Il fortino sotto assedio

Ma un giorno i vigili decisero di farla finita con il nostro fortino. Arrivarono in tre, coordinati, uno per ogni calle d’accesso. Non c'era scampo: eravamo accerchiati. Fu allora che attivammo il piano segreto, quello che tenevamo per le emergenze disperate. Sul campiello si apriva una porta sul retro di una tabaccheria. La porta principale di quel negozio dava direttamente sulla Riva degli Schiavoni. A mali estremi, estremi rimedi. Tutti noi piccoli calciatori ci precipitammo attraverso quella porta di salvezza.
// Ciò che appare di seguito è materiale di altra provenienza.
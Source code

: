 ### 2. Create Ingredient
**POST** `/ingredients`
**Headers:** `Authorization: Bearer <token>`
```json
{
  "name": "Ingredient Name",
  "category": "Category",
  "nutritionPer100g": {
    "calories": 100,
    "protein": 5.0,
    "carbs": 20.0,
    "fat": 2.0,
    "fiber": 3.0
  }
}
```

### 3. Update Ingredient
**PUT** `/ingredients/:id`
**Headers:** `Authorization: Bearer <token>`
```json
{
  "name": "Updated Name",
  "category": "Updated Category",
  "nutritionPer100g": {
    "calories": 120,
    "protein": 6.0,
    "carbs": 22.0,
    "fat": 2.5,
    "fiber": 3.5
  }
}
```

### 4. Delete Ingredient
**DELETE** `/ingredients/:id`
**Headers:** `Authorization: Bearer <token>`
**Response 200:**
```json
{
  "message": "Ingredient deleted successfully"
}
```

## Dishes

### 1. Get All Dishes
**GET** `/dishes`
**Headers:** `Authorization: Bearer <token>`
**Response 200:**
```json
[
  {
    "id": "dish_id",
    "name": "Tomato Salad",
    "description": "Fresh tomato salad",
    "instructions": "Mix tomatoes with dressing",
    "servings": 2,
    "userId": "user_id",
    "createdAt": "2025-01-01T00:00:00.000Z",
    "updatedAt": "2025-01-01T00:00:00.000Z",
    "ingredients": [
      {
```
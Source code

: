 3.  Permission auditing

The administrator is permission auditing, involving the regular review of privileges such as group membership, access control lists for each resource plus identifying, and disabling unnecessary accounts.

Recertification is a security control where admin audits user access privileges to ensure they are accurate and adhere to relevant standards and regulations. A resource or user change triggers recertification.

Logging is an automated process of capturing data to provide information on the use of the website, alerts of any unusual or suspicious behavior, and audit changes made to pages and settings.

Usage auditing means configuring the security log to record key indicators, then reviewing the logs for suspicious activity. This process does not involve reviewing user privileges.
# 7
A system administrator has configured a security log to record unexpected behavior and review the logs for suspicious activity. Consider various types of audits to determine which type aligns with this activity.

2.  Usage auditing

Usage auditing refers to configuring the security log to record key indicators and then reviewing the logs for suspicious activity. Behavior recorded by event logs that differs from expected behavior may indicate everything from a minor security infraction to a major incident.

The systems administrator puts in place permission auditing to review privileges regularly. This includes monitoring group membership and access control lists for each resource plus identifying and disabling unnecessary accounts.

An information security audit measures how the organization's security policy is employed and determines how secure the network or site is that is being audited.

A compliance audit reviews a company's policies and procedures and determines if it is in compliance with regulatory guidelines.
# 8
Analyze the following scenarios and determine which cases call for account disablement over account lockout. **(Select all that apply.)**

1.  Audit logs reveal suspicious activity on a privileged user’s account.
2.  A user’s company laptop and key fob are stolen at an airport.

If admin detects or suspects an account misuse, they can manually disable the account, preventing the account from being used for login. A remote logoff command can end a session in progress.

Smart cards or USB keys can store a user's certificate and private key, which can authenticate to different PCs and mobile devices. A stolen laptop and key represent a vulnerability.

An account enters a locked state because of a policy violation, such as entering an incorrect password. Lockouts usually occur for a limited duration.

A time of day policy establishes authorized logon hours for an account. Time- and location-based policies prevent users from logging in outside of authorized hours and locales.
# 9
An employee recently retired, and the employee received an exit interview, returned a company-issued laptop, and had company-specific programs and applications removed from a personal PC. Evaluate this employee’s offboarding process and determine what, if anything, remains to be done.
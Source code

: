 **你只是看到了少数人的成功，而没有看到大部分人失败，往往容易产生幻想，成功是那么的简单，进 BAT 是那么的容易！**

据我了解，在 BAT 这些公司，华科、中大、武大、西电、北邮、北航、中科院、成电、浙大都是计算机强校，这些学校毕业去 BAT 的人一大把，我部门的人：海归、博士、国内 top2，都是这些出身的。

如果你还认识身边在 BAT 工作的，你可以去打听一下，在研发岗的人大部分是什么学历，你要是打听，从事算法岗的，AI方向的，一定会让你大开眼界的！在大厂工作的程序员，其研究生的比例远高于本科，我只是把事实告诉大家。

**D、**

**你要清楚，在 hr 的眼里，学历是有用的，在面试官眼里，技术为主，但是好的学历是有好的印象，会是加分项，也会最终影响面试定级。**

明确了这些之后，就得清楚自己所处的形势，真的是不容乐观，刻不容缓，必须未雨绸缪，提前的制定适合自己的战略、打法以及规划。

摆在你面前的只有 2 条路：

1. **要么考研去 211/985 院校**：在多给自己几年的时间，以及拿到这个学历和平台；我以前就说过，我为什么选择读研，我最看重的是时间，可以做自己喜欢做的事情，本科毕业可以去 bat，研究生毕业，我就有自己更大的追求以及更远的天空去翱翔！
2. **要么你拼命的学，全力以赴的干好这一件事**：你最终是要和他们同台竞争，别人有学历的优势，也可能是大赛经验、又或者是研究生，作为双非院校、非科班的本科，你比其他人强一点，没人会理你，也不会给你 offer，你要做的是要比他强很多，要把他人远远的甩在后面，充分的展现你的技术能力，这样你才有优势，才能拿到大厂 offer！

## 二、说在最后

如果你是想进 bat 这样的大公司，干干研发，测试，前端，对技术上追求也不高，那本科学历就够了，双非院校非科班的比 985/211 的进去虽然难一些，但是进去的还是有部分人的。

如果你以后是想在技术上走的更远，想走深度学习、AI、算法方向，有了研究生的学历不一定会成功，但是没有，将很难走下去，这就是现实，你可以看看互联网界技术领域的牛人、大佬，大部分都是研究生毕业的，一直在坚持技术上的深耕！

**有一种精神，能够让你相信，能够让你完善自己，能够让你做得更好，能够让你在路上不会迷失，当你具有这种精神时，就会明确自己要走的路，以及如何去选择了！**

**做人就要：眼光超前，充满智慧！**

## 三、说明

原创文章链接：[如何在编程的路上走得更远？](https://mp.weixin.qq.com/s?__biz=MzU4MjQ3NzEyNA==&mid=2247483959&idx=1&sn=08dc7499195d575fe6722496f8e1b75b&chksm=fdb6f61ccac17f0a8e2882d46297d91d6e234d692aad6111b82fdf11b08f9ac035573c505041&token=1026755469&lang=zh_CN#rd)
Attraversammo la tabaccheria come un'orda di barbari in fuga: scavalcammo il banco, schivammo le pile di giornali, superammo clienti sbigottiti e un tabaccaio che non capiva cosa stesse succedendo. Uscimmo dalla porta principale e ci dileguammo correndo lungo la Riva degli Schiavoni.

Quando i tre vigili entrarono nel campiello vuoto, trovarono solo un pallone abbandonato dietro al pozzo e il silenzio più assoluto.

Ecco perché oggi occorre sorridere alla notizia della multa ai ragazzini di Murano. Il calcio sui masegni del campiello insegnava competizione sana e cooperazione necessaria, stimolava a sviluppare l’ingegno e a praticare solidarietà spontanea. Ogni sfida - anche quella con i vigili - diventava una palestra di crescita.

I quattordici ragazzini di Murano stavano forse violando una regola, ma stavano frequentando la più antica e la più efficace scuola di Venezia: quella che insegna con l’esperienza diretta cosa significhi vivere insieme, rispettarsi, aiutarsi e non arrendersi mai. Il vero problema non è che giochino nei campi e neppure che i vigili, quando occorre, li multino. Il vero problema è che sono rimasti in pochi farlo.